The bloodshed unfolded around midday in Oxford, Michigan, north of Detroit, as terrified students and teachers taking cover inside the school flooded the county emergency dispatch centre with more than 100 calls for assistance, authorities said.
Bouchard credited swift action by his deputies, who he said arrived on the scene in minutes and moved straight toward the sound of gunshots, with preventing a much higher casualty toll.
They confronted the young suspect advancing down a hallway toward them with a loaded weapon, when he put his hands over his head and surrendered, Bouchard said.
The precise sequence of events during the violence remained unclear, but police believe the boy carried the weapon into the school in a backpack, the sheriff said.
Police will ultimately turn over the findings of their investigation to prosecutors, who would decide what charges to bring and whether the suspect would be charged as an adult or a juvenile, the sheriff said.
Three students died in the shooting spree - a 16-year-old boy who succumbed to his wounds en route to a hospital in a patrol car, and two girls, aged 14 and 17, authorities said.

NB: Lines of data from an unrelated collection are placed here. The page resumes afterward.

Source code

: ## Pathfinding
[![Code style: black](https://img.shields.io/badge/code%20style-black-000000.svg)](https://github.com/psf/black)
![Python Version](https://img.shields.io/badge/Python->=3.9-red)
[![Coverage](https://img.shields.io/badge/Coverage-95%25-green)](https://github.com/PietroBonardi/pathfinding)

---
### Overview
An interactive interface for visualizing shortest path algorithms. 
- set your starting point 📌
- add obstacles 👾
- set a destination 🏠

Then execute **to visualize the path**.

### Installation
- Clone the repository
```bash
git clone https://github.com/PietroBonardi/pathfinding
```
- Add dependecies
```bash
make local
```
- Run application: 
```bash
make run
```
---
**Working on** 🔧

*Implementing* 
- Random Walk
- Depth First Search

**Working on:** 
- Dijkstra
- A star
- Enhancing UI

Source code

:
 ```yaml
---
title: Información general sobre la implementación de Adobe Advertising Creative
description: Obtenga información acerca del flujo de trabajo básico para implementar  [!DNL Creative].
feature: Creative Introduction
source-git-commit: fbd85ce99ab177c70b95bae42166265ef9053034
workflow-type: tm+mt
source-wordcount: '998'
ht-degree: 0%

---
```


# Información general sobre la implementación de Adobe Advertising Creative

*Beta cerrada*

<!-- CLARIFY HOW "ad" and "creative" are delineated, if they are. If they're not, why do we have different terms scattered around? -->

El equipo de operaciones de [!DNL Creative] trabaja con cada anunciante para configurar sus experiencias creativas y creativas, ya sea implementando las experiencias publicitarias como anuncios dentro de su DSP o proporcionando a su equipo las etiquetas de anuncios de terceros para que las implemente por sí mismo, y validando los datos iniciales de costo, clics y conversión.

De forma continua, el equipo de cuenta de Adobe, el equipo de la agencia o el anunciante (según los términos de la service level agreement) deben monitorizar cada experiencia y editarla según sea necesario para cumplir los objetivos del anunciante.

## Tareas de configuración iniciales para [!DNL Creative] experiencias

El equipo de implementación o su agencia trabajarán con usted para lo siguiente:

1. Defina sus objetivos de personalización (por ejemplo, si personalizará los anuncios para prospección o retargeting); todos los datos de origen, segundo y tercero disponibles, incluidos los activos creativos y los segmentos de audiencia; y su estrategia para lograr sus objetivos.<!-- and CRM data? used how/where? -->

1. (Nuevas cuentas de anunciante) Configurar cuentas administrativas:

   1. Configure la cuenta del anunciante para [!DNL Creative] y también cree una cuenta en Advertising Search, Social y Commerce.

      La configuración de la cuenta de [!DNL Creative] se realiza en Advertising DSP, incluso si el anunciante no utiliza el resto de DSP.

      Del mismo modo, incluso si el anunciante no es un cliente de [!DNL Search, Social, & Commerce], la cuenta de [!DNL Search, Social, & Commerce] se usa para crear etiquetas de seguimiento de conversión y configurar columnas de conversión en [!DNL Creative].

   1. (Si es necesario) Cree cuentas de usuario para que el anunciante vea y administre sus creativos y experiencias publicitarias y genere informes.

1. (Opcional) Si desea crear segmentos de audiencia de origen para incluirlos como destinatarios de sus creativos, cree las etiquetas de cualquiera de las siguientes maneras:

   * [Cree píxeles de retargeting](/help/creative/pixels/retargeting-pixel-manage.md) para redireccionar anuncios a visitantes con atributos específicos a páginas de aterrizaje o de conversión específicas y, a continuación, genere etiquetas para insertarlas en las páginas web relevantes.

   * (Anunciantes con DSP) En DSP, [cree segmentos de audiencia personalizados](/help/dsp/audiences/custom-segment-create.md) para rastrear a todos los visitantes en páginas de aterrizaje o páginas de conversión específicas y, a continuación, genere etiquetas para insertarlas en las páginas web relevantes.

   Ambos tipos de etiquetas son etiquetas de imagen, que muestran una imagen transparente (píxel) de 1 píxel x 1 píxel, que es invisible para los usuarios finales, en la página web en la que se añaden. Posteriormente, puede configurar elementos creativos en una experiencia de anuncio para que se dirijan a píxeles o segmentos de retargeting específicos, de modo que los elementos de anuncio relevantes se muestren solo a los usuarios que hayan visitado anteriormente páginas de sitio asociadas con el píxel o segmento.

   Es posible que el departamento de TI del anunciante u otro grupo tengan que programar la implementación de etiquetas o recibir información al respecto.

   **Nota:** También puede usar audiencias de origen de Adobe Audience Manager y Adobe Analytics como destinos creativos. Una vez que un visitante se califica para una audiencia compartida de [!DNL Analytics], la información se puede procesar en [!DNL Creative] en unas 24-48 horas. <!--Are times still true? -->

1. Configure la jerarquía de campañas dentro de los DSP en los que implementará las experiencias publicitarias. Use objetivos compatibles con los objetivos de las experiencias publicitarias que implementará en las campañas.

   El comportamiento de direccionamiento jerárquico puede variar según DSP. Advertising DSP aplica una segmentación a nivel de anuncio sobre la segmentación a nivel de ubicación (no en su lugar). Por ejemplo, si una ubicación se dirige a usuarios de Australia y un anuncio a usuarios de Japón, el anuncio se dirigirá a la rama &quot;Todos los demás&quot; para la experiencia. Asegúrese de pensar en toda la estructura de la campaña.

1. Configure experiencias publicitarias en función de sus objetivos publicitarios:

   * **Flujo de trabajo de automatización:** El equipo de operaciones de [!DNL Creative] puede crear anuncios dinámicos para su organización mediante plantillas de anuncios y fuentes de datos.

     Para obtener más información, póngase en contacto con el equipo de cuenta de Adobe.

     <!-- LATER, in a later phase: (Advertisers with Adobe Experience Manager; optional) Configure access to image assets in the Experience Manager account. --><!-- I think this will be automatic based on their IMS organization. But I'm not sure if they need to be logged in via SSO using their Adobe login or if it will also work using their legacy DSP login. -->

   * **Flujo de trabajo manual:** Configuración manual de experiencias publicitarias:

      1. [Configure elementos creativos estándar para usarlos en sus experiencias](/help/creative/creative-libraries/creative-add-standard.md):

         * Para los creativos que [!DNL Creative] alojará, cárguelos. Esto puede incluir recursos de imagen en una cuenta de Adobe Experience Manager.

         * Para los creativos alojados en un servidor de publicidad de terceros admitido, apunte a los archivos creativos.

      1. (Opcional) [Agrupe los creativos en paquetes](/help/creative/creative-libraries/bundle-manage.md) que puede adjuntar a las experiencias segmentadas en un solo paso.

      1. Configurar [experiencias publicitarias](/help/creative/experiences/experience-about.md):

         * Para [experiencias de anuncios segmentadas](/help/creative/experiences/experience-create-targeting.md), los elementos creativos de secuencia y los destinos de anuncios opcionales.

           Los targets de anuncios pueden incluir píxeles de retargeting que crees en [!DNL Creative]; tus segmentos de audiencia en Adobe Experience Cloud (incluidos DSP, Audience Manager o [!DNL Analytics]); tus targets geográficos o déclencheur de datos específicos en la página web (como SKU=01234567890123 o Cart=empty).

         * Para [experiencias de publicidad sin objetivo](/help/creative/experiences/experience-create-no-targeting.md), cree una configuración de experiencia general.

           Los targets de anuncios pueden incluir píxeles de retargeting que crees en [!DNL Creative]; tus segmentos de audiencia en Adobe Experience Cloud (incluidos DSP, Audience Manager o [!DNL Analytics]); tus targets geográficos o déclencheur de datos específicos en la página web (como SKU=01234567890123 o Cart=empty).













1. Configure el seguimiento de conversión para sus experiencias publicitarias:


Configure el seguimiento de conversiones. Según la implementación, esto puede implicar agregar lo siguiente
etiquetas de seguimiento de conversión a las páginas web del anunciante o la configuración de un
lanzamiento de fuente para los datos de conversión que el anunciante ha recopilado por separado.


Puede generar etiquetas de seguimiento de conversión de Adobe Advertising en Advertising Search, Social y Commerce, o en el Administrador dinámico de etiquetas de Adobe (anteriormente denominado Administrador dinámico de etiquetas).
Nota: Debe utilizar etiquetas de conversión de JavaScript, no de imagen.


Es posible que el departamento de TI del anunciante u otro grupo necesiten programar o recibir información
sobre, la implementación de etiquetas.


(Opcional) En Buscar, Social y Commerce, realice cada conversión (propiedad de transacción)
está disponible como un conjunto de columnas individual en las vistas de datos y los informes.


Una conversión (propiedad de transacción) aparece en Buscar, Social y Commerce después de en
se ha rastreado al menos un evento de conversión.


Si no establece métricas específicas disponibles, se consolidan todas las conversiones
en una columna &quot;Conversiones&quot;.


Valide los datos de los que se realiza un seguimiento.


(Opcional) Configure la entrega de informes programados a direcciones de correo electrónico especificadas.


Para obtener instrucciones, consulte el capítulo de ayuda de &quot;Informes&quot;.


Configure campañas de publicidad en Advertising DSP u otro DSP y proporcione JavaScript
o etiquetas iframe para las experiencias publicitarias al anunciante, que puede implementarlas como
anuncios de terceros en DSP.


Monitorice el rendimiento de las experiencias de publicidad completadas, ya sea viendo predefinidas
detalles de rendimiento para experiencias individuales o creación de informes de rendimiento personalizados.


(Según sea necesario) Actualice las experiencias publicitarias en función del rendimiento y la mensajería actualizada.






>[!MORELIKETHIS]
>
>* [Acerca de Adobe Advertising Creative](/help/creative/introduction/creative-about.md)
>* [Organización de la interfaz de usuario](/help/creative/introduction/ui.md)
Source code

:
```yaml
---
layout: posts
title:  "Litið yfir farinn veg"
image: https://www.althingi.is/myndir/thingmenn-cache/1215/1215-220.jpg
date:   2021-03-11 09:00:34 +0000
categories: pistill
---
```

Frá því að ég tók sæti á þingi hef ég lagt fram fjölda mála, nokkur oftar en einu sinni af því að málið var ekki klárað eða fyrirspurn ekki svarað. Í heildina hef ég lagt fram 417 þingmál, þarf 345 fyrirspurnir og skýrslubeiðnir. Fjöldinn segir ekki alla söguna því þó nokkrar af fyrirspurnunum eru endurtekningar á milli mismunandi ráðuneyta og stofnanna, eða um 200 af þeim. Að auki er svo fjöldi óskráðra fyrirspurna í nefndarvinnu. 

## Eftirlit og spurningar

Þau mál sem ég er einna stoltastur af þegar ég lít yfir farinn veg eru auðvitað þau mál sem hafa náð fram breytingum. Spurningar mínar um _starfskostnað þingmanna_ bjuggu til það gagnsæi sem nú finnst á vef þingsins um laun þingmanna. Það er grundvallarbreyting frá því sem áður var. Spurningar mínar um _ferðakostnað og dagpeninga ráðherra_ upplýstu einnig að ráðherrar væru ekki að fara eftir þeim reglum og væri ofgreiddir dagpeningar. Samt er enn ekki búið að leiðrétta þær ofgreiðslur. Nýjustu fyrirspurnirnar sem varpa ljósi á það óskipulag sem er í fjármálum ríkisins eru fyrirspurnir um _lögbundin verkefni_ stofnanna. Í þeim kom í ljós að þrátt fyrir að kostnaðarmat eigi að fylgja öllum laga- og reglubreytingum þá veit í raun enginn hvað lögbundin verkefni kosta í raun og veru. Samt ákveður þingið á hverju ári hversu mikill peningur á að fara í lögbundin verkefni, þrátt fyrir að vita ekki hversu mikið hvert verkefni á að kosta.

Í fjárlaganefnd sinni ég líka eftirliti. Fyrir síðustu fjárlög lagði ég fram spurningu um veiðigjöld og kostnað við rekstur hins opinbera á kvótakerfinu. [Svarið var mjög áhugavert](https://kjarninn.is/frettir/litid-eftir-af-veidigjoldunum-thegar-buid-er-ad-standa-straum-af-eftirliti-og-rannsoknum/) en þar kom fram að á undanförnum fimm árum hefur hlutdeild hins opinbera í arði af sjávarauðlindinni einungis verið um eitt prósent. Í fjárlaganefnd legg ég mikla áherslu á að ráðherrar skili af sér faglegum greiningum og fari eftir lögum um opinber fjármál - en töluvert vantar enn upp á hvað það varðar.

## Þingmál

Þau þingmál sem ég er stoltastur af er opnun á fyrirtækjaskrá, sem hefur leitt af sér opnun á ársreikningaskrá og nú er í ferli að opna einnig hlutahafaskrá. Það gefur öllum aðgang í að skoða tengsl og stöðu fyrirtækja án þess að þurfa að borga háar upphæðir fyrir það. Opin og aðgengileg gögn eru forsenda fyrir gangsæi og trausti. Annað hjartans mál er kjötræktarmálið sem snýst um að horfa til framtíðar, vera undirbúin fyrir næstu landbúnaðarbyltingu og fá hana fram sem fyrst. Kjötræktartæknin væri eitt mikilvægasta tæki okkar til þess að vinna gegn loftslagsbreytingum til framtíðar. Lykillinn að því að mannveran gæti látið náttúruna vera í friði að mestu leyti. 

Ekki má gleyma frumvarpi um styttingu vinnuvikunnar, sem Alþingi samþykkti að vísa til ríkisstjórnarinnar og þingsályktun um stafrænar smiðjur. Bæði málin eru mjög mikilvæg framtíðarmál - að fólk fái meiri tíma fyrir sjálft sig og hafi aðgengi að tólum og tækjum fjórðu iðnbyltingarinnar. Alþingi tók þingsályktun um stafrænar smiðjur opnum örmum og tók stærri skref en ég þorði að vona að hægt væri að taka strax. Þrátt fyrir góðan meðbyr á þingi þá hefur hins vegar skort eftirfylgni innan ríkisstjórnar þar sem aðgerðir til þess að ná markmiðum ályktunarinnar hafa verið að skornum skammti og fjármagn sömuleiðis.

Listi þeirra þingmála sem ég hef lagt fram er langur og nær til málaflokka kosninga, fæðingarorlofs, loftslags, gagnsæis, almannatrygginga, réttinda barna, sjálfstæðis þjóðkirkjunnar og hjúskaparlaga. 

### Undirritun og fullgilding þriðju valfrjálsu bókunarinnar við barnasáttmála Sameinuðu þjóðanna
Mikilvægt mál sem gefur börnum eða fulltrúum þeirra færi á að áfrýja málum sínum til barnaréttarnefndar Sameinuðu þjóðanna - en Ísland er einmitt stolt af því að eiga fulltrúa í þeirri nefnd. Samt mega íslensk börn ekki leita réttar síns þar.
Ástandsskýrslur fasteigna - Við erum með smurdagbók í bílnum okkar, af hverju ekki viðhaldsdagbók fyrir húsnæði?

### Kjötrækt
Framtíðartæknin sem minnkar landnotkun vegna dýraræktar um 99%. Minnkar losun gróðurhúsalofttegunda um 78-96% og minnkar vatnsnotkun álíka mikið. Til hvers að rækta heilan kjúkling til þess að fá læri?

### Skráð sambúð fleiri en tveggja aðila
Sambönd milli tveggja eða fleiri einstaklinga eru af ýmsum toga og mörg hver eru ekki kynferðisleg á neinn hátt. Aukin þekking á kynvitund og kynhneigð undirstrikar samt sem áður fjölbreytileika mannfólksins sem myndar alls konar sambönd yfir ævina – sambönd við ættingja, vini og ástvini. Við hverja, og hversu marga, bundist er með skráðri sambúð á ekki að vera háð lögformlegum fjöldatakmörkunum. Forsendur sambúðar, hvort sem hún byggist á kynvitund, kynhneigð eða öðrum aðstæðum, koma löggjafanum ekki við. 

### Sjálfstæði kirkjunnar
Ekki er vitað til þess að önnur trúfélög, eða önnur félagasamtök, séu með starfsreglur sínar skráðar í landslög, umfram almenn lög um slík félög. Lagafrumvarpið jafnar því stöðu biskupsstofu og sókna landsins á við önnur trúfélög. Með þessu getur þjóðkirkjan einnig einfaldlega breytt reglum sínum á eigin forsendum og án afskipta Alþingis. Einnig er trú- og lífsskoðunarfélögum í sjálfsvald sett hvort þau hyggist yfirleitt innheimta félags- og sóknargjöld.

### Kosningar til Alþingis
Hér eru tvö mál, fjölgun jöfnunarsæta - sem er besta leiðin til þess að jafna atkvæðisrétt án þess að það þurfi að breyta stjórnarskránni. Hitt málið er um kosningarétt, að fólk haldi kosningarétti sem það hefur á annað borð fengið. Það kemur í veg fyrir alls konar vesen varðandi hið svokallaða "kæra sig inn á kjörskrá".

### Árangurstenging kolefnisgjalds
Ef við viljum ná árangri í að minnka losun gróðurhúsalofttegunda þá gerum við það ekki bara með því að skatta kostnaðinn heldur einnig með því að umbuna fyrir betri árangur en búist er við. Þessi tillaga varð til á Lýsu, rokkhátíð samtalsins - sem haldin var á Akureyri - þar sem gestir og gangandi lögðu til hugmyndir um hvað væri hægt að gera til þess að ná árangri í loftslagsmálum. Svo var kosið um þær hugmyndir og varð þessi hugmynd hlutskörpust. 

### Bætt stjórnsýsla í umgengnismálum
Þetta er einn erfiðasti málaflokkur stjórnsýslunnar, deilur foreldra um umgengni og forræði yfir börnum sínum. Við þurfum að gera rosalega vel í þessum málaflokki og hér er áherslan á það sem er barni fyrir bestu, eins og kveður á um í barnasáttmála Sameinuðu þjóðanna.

Of the eight others struck by gunfire, seven were students, two of them hospitalised with gunshot wounds to the head.
At least two girls, aged 14 and 17, were described by Bouchard as critically wounded with chest injuries, one of them placed on a ventilator.
A teacher was also treated for a shoulder wound and later discharged.
Undersheriff Michael McCabe said earlier that 15 to 20 rounds were fired during the rampage, which lasted no more than five minutes.
Responding to the shooting, US President Joe Biden said, "my heart goes out to the families enduring the unimaginable grief of losing a loved one".
The latest in a long series of US school shootings will likely fuel debates about gun control and mental health care, with many states allowing easy access to firearms while mental health disorders frequently go untreated.